La normativa italiana sarebbe in contrasto con la direttiva europea, come si legge nella lettera di messa in mora, in particolar modo per i seguenti punti:

– la deresponsabilizzazione del datore di lavoro in caso di delega e subdelega;

– la violazione dell’obbligo di disporre di una valutazione dei rischi per la sicurezza e la salute durante il lavoro per i datori di lavoro che occupano fino a 10 lavoratori;

– la proroga dei termini impartiti per la redazione dei documenti di valutazione dei rischi per le nuove imprese o per modifiche sostanziali apportate ad imprese esistenti;

– l’obbligo di valutazione del rischio di stress legato al lavoro;

– l’applicazione della normativa su sicurezza e salute per le cooperative sociali e le organizzazioni di volontariato della protezione civile;

– le disposizioni di prevenzione incendi per gli alberghi con oltre 15 posti letto esistenti in data del 9 aprile 1994.

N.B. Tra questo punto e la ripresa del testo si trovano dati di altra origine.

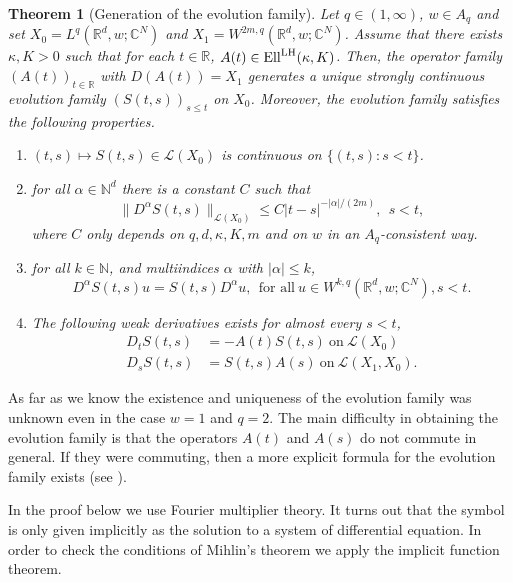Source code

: \documentclass{amsart}
\theoremstyle{plain}
\newtheorem{theorem}{Theorem}[section]
\theoremstyle{remark}
\theoremstyle{plain}
\numberwithin{equation}{section}
\begin{document}
\begin{theorem}[Generation of the evolution family]\label{teoMihCondSys}
Let $q\in (1, \infty)$, $w\in A_q$ and set $X_0 = L^q({ \mathbb{R} }^d,w;{ \mathbb{C} }^N)$ and $X_1 = W^{2m,q}({ \mathbb{R} }^d,w;{ \mathbb{C} }^N)$. Assume that there exists $\kappa, K>0$ such that for each $t\in { \mathbb{R} }$, $A(t)\in{\rm Ell}^{\rm LH}(\kappa,K)$. Then, the operator family $(A(t))_{t\in { \mathbb{R} }}$ with $D(A(t)) = X_1$ generates a unique strongly continuous evolution family $(S(t,s))_{s\leq t}$ on $X_0$. Moreover, the evolution family satisfies the following properties.
\begin{enumerate}
\item\label{eq:Scont} $(t,s)\mapsto S(t,s)\in {{\mathscr L}}(X_0)$ is continuous on $\{(t,s):s<t\}$.
\item\label{eq:SDalphaest} for all $\alpha\in { \mathbb{N} }^d$ there is a constant $C$ such that
\[\|D^{\alpha} S(t,s)\|_{{{\mathscr L}}(X_0)} \leq C|t-s|^{-|\alpha|/(2m)}, \ \  s<t,\]
where $C$ only depends on $q, d,\kappa,K,m$ and on $w$ in an $A_q$-consistent way.
\item\label{eq:SDalphacomm} for all $k\in { \mathbb{N} }$, and multiindices $\alpha$ with $|\alpha|\leq k$,
\[D^{\alpha} S(t,s) u = S(t,s) D^{\alpha} u, \ \ \text{for all} \  u\in W^{k,q}({ \mathbb{R} }^d,w;{ \mathbb{C} }^N), s<t.\]
\item The following weak derivatives exists for almost every $s<t$,
\begin{align}
D_t S(t,s) & = - A(t) S(t,s) \ \text{on} \ {{\mathscr L}}(X_0)  \label{eq:propevol1}
\\ D_s S(t,s) & = S(t,s)A(s) \ \text{on} \ {{\mathscr L}}(X_1, X_0). \label{eq:propevol2}
\end{align}
\end{enumerate}
\end{theorem}

As far as we know the existence and uniqueness of the evolution family was unknown even in the case $w=1$ and $q=2$. The main difficulty in obtaining the evolution family is that the operators $A(t)$ and $A(s)$ do not commute in general. If they were commuting, then a more explicit formula for the evolution family exists (see \cite[Example 4.4]{GV}).

In the proof below we use Fourier multiplier theory. It turns out that the symbol is only given implicitly as the solution to a system of differential equation. In order to check the conditions of Mihlin's theorem we apply the implicit function theorem.
\end{document}
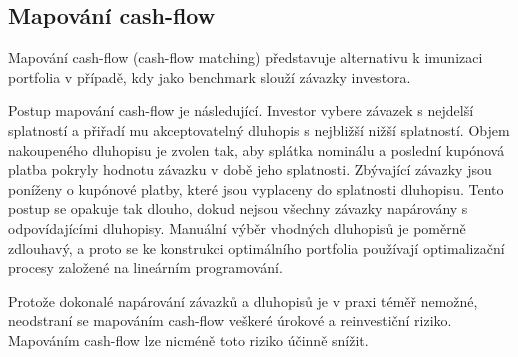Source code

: \documentclass[a4paper]{book}
\begin{document}
\subsection{Mapování cash-flow}

Mapování cash-flow (cash-flow matching) představuje alternativu k imunizaci portfolia v případě, kdy jako benchmark slouží závazky investora.

Postup mapování cash-flow je následující. Investor vybere závazek s nejdelší splatností a přiřadí mu akceptovatelný dluhopis s nejbližší nižší splatností. Objem nakoupeného dluhopisu je zvolen tak, aby splátka nominálu a poslední kupónová platba pokryly hodnotu závazku v době jeho splatnosti. Zbývající závazky jsou poníženy o kupónové platby, které jsou vyplaceny do splatnosti dluhopisu. Tento postup se opakuje tak dlouho, dokud nejsou všechny závazky napárovány s odpovídajícími dluhopisy. Manuální výběr vhodných dluhopisů je poměrně zdlouhavý, a proto se ke konstrukci optimálního portfolia používají optimalizační procesy založené na lineárním programování.

Protože dokonalé napárování závazků a dluhopisů je v praxi téměř nemožné, neodstraní se mapováním cash-flow veškeré úrokové a reinvestiční riziko. Mapováním cash-flow lze nicméně toto riziko účinně snížit. 
\end{document}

Il governo italiano dispone di due mesi di tempo per trasmettere alla Commissione le proprie osservazioni. In caso di chiarimenti non sufficienti, la Commissione darà ancora un po’ di tempo (probabilmente altri due mesi) per modificare il Testo Unico e scongiurare così il ricorso per inadempimento alla Corte di Giustizia dell’Unione Europea, con relative potenziali onerose sanzioni.